Unlike the Harry Potter Series, you don’t have to wait for the villains to emerge. Unlike Harry Potter, they didn’t have wands or any other external “tools” that held all the magic. The magic naturally runs within…
Cliff Mcnish opens the book with a presentation of the story’s worst nightmare, the power hungry witch named Dragwena, and describes her in full-detail. How’s that for an exciting, in-your-face-grab-your-guts-to-face-her premise? 🙂 This British author serves you the obstacles straight up, then expertly inserts how Rachel and Eric, the two magically-gifted children slowly adjust, adapt, and master the skills inherent to them in the quickest possible time to save the world. After being abducted from their home cellar, the readers are transported to the gloomy planet of Ithrea, where children who never die but only wrinkle in age serve as slaves to this condemned witch and are waiting for centuries for their ‘child-hope’.
‘Dark girl she will be,
Enemies to set free,
Sing in harmony,
From sleep and dawn-bright sea,
I will arise,
And behold your childish glee.’
The two siblings are joined by new-found friends: Morpeth, a child-man, and the prapsies who are talkative crows with baby-heads, bald and gummy-toothed. Together they support each other in one adventure after the other to release the child captives and survive the battles against Dragwena and her army of witches. Rachel is the lone warrior who matches the magical abilities of Dragwena, but Eric discovers the anti-thesis for all the magic that abound. He can kill spells, and when that spell is lost to his doing it is unrepeatable. There is a deux-ex-machina in the end in the form of Larpskendaya, a powerful wizard who condemned Dragwena from the land of witches (Ool), and imprisoned her in Ithrea.

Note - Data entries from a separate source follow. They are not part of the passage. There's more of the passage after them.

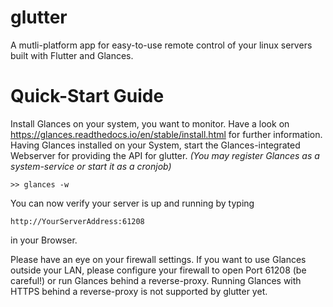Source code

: # glutter  
  
A mutli-platform app for easy-to-use remote control of your linux servers built with Flutter and Glances.  
  
# Quick-Start Guide  
Install Glances on your system, you want to monitor. Have a look on https://glances.readthedocs.io/en/stable/install.html for further information. 
Having Glances installed on your System, start the Glances-integrated Webserver for providing the API for glutter. *(You may register Glances as a system-service or start it as a cronjob)*

    >> glances -w
You can now verify your server is up and running by typing

    http://YourServerAddress:61208
in your Browser. 

Please have an eye on your firewall settings. If you want to use Glances outside your LAN, please configure your firewall to open Port 61208 (be careful!) or run Glances behind a reverse-proxy. 
Running Glances with HTTPS behind a reverse-proxy is not supported by glutter yet.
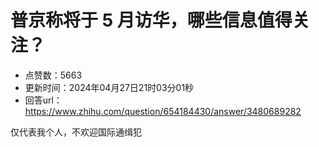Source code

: # 普京称将于 5 月访华，哪些信息值得关注？
- 点赞数：5663
- 更新时间：2024年04月27日21时03分01秒
- 回答url：https://www.zhihu.com/question/654184430/answer/3480689282
<body>
 <p data-pid="3ZFjvQvD">仅代表我个人，不欢迎国际通缉犯</p>
</body>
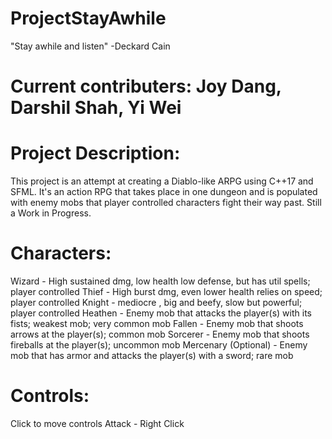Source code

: # ProjectStayAwhile
"Stay awhile and listen" -Deckard Cain

# Current contributers: Joy Dang, Darshil Shah, Yi Wei

# Project Description:
This project is an attempt at creating a Diablo-like ARPG using C++17 and SFML. It's an action RPG that takes place in one dungeon and is populated with enemy mobs that player controlled characters fight their way past. Still a Work in Progress. 

# Characters: 
Wizard - High sustained dmg, low health low defense, but has util spells; player controlled
Thief - High burst dmg, even lower health relies on speed; player controlled
Knight - mediocre , big and beefy, slow but powerful; player controlled
Heathen - Enemy mob that attacks the player(s) with its fists; weakest mob; very common mob 
Fallen - Enemy mob that shoots arrows at the player(s); common mob
Sorcerer - Enemy mob that shoots fireballs at the player(s); uncommon mob
Mercenary (Optional) - Enemy mob that has armor and attacks the player(s) with a sword; rare mob

# Controls:
Click to move controls
Attack - Right Click
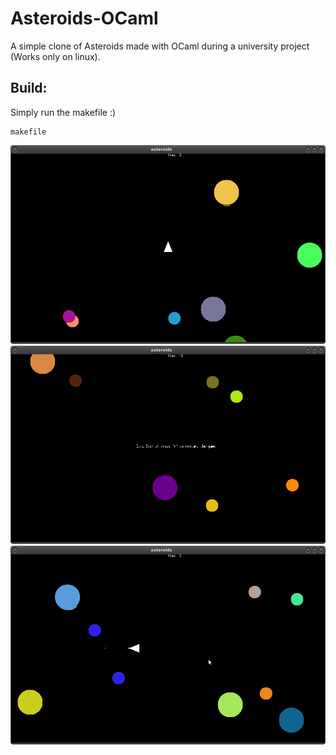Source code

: # Asteroids-OCaml

A simple clone of Asteroids made with OCaml during a university project (Works only on linux).

Build:
------
Simply run the makefile :)

    makefile

![Alt tag](https://github.com/said026/Asteroids-OCaml/blob/master/screens/game%20(1).png)
![Alt tag](https://github.com/said026/Asteroids-OCaml/blob/master/screens/game%20(3).png)
![Alt tag](https://github.com/said026/Asteroids-OCaml/blob/master/screens/game%20(4).png)
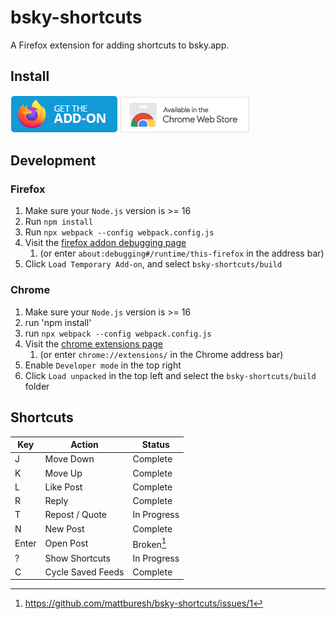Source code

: # bsky-shortcuts 

A Firefox extension for adding shortcuts to bsky.app.

## Install

[![Available from FireFox Add-ons](assets/firefox.png)](https://addons.mozilla.org/en-US/firefox/addon/bsky-shortcuts/)
[![Available in the Chrome Web Store](assets/chrome.png)](https://chrome.google.com/webstore/detail/bsky-shortcuts/cimigenihbmedhakgecdgbjgmplfjkjj/1)

## Development

### Firefox

1. Make sure your `Node.js` version is >= 16
2. Run `npm install`
3. Run `npx webpack --config webpack.config.js`
4. Visit the [firefox addon debugging page](about:debugging#/runtime/this-firefox)
    1. (or enter `about:debugging#/runtime/this-firefox` in the address bar)
5. Click `Load Temporary Add-on`, and select `bsky-shortcuts/build`

### Chrome

1. Make sure your `Node.js` version is >= 16
2. run 'npm install'
3. run `npx webpack --config webpack.config.js`
4. Visit the [chrome extensions page](chrome://extensions/)
    1. (or enter `chrome://extensions/` in the Chrome address bar)
5. Enable `Developer mode` in the top right
6. Click `Load unpacked` in the top left and select the `bsky-shortcuts/build` folder

## Shortcuts 

| Key | Action | Status      |
|-----|--------|-------------|
| J   | Move Down | Complete    |
| K   | Move Up | Complete    |
| L   | Like Post | Complete    |
| R   | Reply  | Complete    |
| T   | Repost / Quote | In Progress |
| N   | New Post | Complete    |
| Enter | Open Post | Broken[^1]  |
| ?   | Show Shortcuts | In Progress |
| C   | Cycle Saved Feeds | Complete    |

[^1]: https://github.com/mattburesh/bsky-shortcuts/issues/1
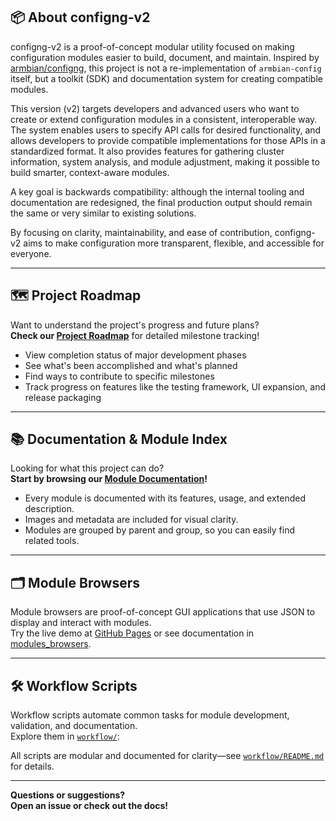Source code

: ## 📦 About configng-v2

configng-v2 is a proof-of-concept modular utility focused on making configuration modules easier to build, document, and maintain. Inspired by [armbian/configng](https://github.com/armbian/configng), this project is not a re-implementation of `armbian-config` itself, but a toolkit (SDK) and documentation system for creating compatible modules.

This version (v2) targets developers and advanced users who want to create or extend configuration modules in a consistent, interoperable way. The system enables users to specify API calls for desired functionality, and allows developers to provide compatible implementations for those APIs in a standardized format. It also provides features for gathering cluster information, system analysis, and module adjustment, making it possible to build smarter, context-aware modules.

A key goal is backwards compatibility: although the internal tooling and documentation are redesigned, the final production output should remain the same or very similar to existing solutions.

By focusing on clarity, maintainability, and ease of contribution, configng-v2 aims to make configuration more transparent, flexible, and accessible for everyone.

---

## 🗺️ Project Roadmap

Want to understand the project's progress and future plans?  
**Check our [Project Roadmap](./ROADMAP.md)** for detailed milestone tracking!

- View completion status of major development phases
- See what's been accomplished and what's planned
- Find ways to contribute to specific milestones
- Track progress on features like the testing framework, UI expansion, and release packaging

---

## 📚 Documentation & Module Index

Looking for what this project can do?  
**Start by browsing our [Module Documentation](./docs/README.md)!**

- Every module is documented with its features, usage, and extended description.
- Images and metadata are included for visual clarity.
- Modules are grouped by parent and group, so you can easily find related tools.

---

## 🗂 Module Browsers

Module browsers are proof-of-concept GUI applications that use JSON to display and interact with modules.  
Try the live demo at [GitHub Pages](https://tearran.github.io/configng-v2/index.html) or see documentation in [modules_browsers](https://github.com/Tearran/configng-v2/blob/main/modules_browsers/README.md).

---

## 🛠 Workflow Scripts

Workflow scripts automate common tasks for module development, validation, and documentation.  
Explore them in [`workflow/`](./workflow/):

All scripts are modular and documented for clarity—see [`workflow/README.md`](./workflow/README.md) for details.

---

**Questions or suggestions?  
Open an issue or check out the docs!**
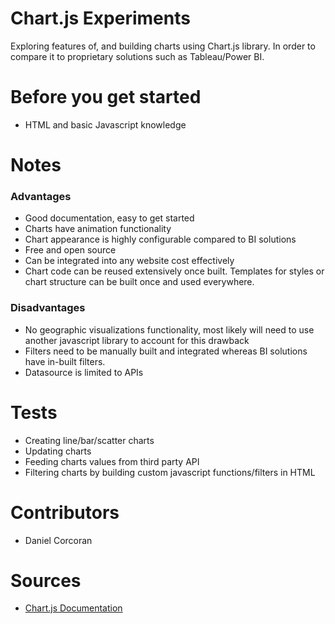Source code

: # Chart.js Experiments
Exploring features of, and building charts using Chart.js library. In order to compare it to proprietary solutions such as Tableau/Power BI.

# Before you get started
- HTML and basic Javascript knowledge

# Notes

### Advantages
- Good documentation, easy to get started
- Charts have animation functionality
- Chart appearance is highly configurable compared to BI solutions
- Free and open source
- Can be integrated into any website cost effectively
- Chart code can be reused extensively once built. Templates for styles or chart structure can be built once and used everywhere.

### Disadvantages
- No geographic visualizations functionality, most likely will need to use another javascript library to account for this drawback
- Filters need to be manually built and integrated whereas BI solutions have in-built filters.
- Datasource is limited to APIs

# Tests
- Creating line/bar/scatter charts
- Updating charts
- Feeding charts values from third party API
- Filtering charts by building custom javascript functions/filters in HTML

# Contributors
- Daniel Corcoran

# Sources
- [Chart.js Documentation](https://www.chartjs.org)
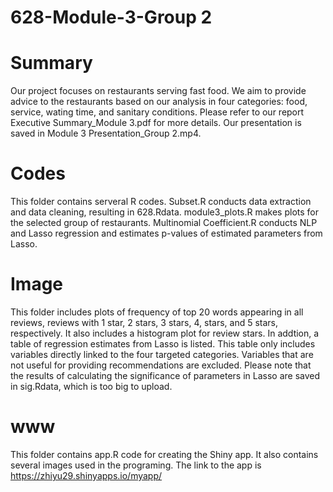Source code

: # 628-Module-3-Group 2
#
# Summary
  Our project focuses on restaurants serving fast food. We aim to provide advice to the restaurants based on our analysis in four categories: food, service, wating time, and sanitary conditions. Please refer to our report Executive Summary_Module 3.pdf for more details. Our presentation is saved in Module 3 Presentation_Group 2.mp4. 
#
# Codes 
This folder contains serveral R codes. Subset.R conducts data extraction and data cleaning, resulting in 628.Rdata.
module3_plots.R makes plots for the selected group of restaurants.
Multinomial Coefficient.R conducts NLP and Lasso regression and estimates p-values of estimated parameters from Lasso.
#
# Image
This folder includes plots of frequency of top 20 words appearing in all reviews, reviews with 1 star, 2 stars, 3 stars, 4, stars, and 5 stars, respectively. It also includes a histogram plot for review stars. In addtion, a table of regression estimates from Lasso is listed. This table only includes variables directly linked to the four targeted categories. Variables that are not useful for providing recommendations are excluded. Please note that the results of calculating the significance of parameters in Lasso are saved in sig.Rdata, which is too big to upload. 
#
# www
This folder contains app.R code for creating the Shiny app. It also contains several images used in the programing. The link to the app is https://zhiyu29.shinyapps.io/myapp/


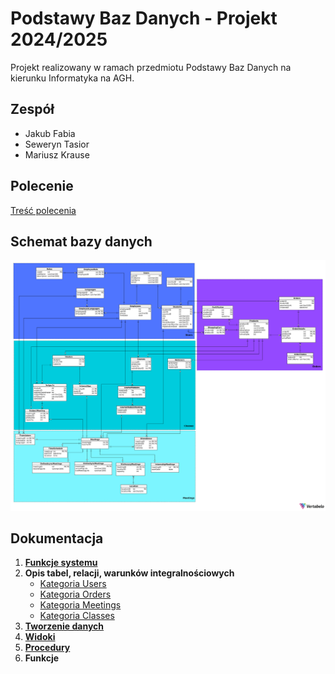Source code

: # Podstawy Baz Danych - Projekt 2024/2025

Projekt realizowany w ramach przedmiotu Podstawy Baz Danych na kierunku Informatyka na AGH.

## Zespół

- Jakub Fabia
- Seweryn Tasior
- Mariusz Krause

## Polecenie

[Treść polecenia](/projektowanie/BD_2024.pdf)

## Schemat bazy danych

![schemat](/projektowanie/Schemat.png)

## Dokumentacja

1. **[Funkcje systemu](/projektowanie/funkcjeSystemu.md)**
2. **Opis tabel, relacji, warunków integralnościowych**
    * [Kategoria Users](/opis-tabel/Users.md)
    * [Kategoria Orders](/opis-tabel/Orders.md)
    * [Kategoria Meetings](/opis-tabel/Meetings.md)
    * [Kategoria Classes](/opis-tabel/Classes.md)
3. [**Tworzenie danych**](/tworzenie-danych.md)
4. [**Widoki**](/widoki.md)
5. [**Procedury**](/procedury.md)
6. **Funkcje**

Action-packed, vivid imagery, earnest characters. It is high fantasy, yet the heart of the novel overwhelms. It is about defending your family and friends, about the joy and the power of children’s goodness and innocence, about a future we can expect and hope for through the young. It does not sugarcoat the reality of imminent danger, even death. It is in finding courage to face evil within oneself, with another entity, and overcoming it.
This is a hefty first installment for the Doomspell Trilogy. It presents a glimpse of a plot that will uncover more characters, more worlds, more moral contexts that the children and their friends find in the next two books, The Scent of Magic, and The Wizard’s Promise.